=== Source information ===
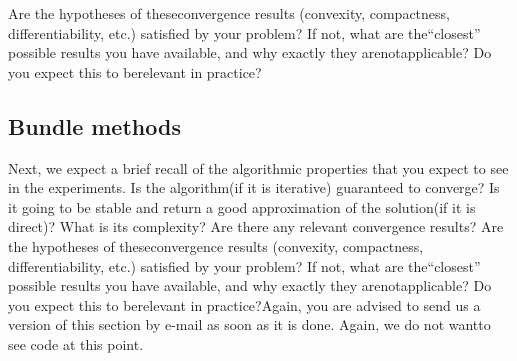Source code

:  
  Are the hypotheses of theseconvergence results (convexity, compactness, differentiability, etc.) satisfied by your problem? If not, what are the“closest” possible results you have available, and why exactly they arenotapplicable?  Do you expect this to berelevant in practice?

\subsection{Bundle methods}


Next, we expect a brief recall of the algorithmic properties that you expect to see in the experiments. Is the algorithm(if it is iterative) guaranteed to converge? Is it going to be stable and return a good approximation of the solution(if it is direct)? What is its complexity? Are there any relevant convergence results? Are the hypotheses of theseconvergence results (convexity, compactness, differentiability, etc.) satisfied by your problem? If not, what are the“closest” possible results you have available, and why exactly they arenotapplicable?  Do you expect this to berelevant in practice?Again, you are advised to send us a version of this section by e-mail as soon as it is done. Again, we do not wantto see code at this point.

==

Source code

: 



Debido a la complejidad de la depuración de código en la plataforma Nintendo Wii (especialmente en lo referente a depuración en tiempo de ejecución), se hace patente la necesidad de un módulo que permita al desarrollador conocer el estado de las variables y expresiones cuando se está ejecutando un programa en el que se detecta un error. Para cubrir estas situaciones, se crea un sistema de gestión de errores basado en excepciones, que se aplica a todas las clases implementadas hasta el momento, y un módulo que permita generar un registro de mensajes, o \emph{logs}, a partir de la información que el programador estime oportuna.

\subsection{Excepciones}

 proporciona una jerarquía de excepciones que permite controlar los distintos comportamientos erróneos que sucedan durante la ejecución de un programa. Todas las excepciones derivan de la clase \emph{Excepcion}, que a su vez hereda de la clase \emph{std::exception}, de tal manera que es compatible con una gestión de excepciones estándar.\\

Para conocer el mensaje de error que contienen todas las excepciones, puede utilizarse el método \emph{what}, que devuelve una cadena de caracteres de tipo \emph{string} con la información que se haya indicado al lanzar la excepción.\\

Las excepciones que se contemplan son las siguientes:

=== Task statement ===
Would you please copy all lines in the data that contain the word "subsection"?

=== Solution to the problem ===
\subsection{Bundle methods}
\subsection{Excepciones}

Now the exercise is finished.